Modified enzyme cuts HIV from the DNA of infected human cells

Current HIV/AIDS treatments suppress the virus’s life-cycle without curing the disease. Now, German researchers are pioneering a strategy that might help to eradicate the virus altogether. They have used a specially modified enzyme to cut out HIV-1 from the DNA of infected human cells. 

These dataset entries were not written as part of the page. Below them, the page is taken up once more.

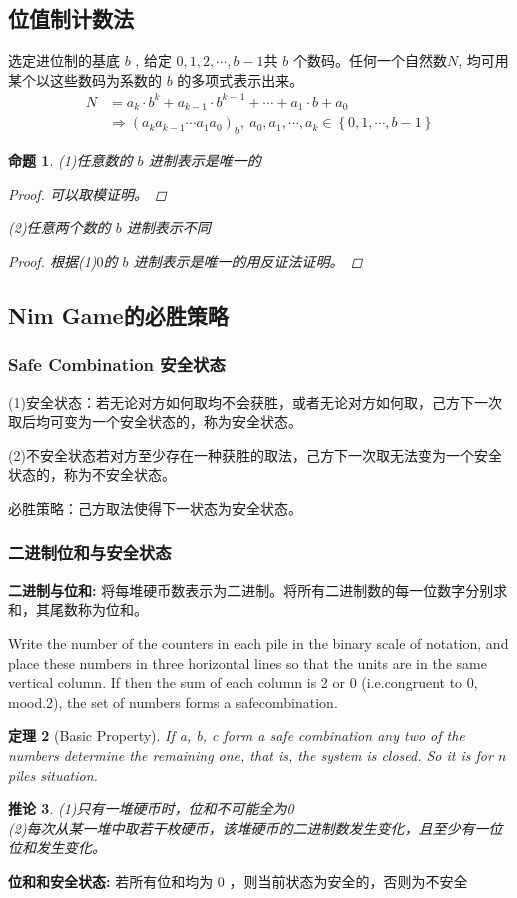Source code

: \documentclass[12pt, a4paper, oneside]{ctexbook}
\newtheorem{theorem}{定理}[section]
\newtheorem{corollary}[theorem]{推论}
\newtheorem{proposition}[theorem]{命题}
\begin{document}
\subsection{位值制计数法}
选定进位制的基底 $b$ , 给定 $0,1,2,\cdots,b-1$共 $b$ 个数码。任何一个自然数$N$, 均可用某个以这些数码为系数的 $b$ 的多项式表示出来。
$$
\begin{aligned}N&=a_k\cdot b^k+a_{k-1}\cdot b^{k-1}+\cdots+a_1\cdot b+a_0\\&\Rightarrow\left(a_ka_{k-1}\cdots a_1a_0\right)_b,\:a_0,a_1,\cdots,a_k\in\left\{0,1,\cdots,b-1\right\}\end{aligned}
$$
\begin{proposition}
(1)任意数的 $b$ 进制表示是唯一的
\begin{proof}
    可以取模证明。 
\end{proof} 
(2)任意两个数的 $b$ 进制表示不同 
\begin{proof}
    根据(1)$0$的 $b$ 进制表示是唯一的用反证法证明。
\end{proof}
\end{proposition}
\subsection{Nim Game的必胜策略}
\subsubsection{Safe Combination 安全状态}
(1)安全状态：若无论对方如何取均不会获胜，或者无论对方如何取，己方下一次取后均可变为一个安全状态的，称为安全状态。

(2)不安全状态若对方至少存在一种获胜的取法，己方下一次取无法变为一个安全状态的，称为不安全状态。

必胜策略：己方取法使得下一状态为安全状态。
\subsubsection{二进制位和与安全状态}
\noindent\textbf{二进制与位和:}
将每堆硬币数表示为二进制。将所有二进制数的每一位数字分别求和，其尾数称为位和。

Write the number of the counters in each pile in the binary scale of notation,  and place these numbers in three horizontal lines so that the units are in the same vertical column. If then the sum of each column is 2 or 0 (i.e.congruent to 0, mood.2), the set of numbers forms a safecombination. 
\begin{theorem}[Basic Property]
    If a, b, c form a safe combination any two of the numbers determine the remaining one, that is, the system is closed.
    So it is for $n$ piles situation.
\end{theorem}
\begin{corollary}
    (1)只有一堆硬币时，位和不可能全为0\\
    (2)每次从某一堆中取若干枚硬币，该堆硬币的二进制数发生变化，且至少有一位位和发生变化。\\
\end{corollary} 
\noindent\textbf{位和和安全状态:}   
若所有位和均为 0 ，则当前状态为安全的，否则为不安全
\end{document}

"A proof-of-principle strategy that could one day form the basis of curative HIV therapies" - Joachim Hauber, Heinrich-Pette institute for experimental virology and immunology

HIV-1 attacks the human immune system’s helper T cells. It is a retrovirus, meaning that its RNA genome inserts itself into the DNA of a host T cell. The insertion requires two enzymes: reverse transcriptase to convert the retrovirus’s RNA into DNA, and integrase to splice transcribed viral DNA into the host’s genome. The provirus, as it is called at this point, then replicates as part of the cell’s DNA, and is inherited when the host cell divides. Enzymes called site-specific recombinases neatly rearrange chunks of DNA in the genome of various organisms. The researchers predicted that a recombinase could be genetically modified to recognise and remove proviral HIV-1 DNA that was integrated into host DNA. 

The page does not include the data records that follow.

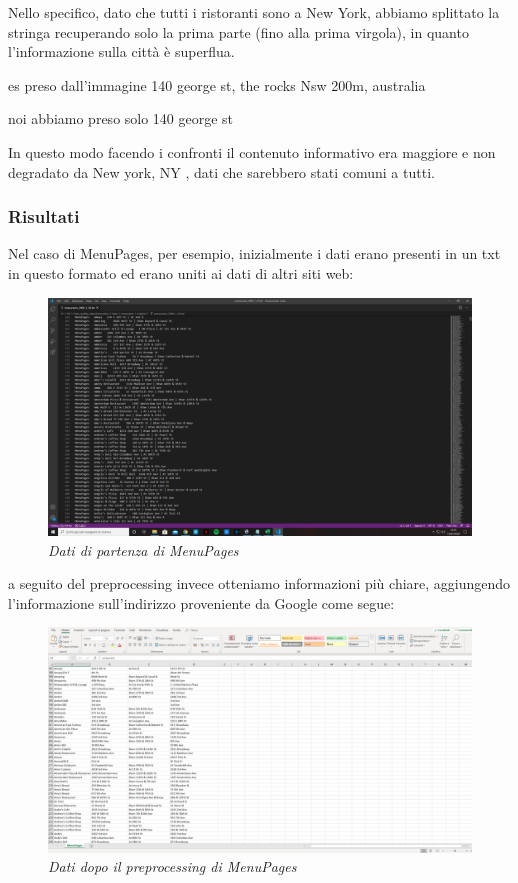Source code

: \documentclass[a4paper,12pt]{article}
\begin{document}
Nello specifico,  dato che tutti i ristoranti sono a New York, abbiamo splittato la stringa recuperando solo la prima parte (fino alla prima virgola), in quanto l'informazione sulla città è superflua. 
 
es preso dall'immagine
140 george st, the rocks Nsw 200m, australia

noi abbiamo preso solo 140 george st

In questo modo facendo i confronti il contenuto informativo era maggiore e non degradato da New york, NY , dati che sarebbero stati comuni a tutti.

\subsubsection{Risultati}
Nel caso di MenuPages, per esempio, inizialmente i dati erano presenti in un txt in questo formato ed erano uniti ai dati di altri siti web:\\
\begin{figure}[H]
\centering
\includegraphics[width=0.9\linewidth]{img/original.png}
\caption{\textit{Dati di partenza di MenuPages}}
\end{figure}

a seguito del preprocessing invece otteniamo informazioni più chiare, aggiungendo l'informazione sull'indirizzo proveniente da Google come segue:\\

\begin{figure}[H]
\centering
\includegraphics[width=0.9\linewidth]{img/new.png}
\caption{\textit{Dati dopo il preprocessing di MenuPages}}
\end{figure}
\end{document}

At the end of the HIV-1 DNA sequence there are identical regions of DNA called long-terminal repeats (LTRs). The researchers already knew that a recombinase called Cre recognises a 34-base-pair (bp) symmetric sequence in prokaryotic DNA that has 50 per cent identity with an asymmetric 34-bp sequence in HIV-1 LTRs. But Cre does not recognise the HIV-1 LTRs, so the researchers used a process called molecular evolution to modify the amino-acid sequence of Cre. The result - called Tre - recognises the relevant sequences in HIV-1, resulting in the excision of the provirus from the DNA of experimentally-infected human cervical cancer cells.

’We’re a long way from the clinic,’ said team member Joachim Hauber of the Heinrich-Pette-Institute for Experimental Virology and Immunology in Hamburg, ’but we do at least have a proof-of-principle strategy that could one day form the basis of curative HIV therapies.’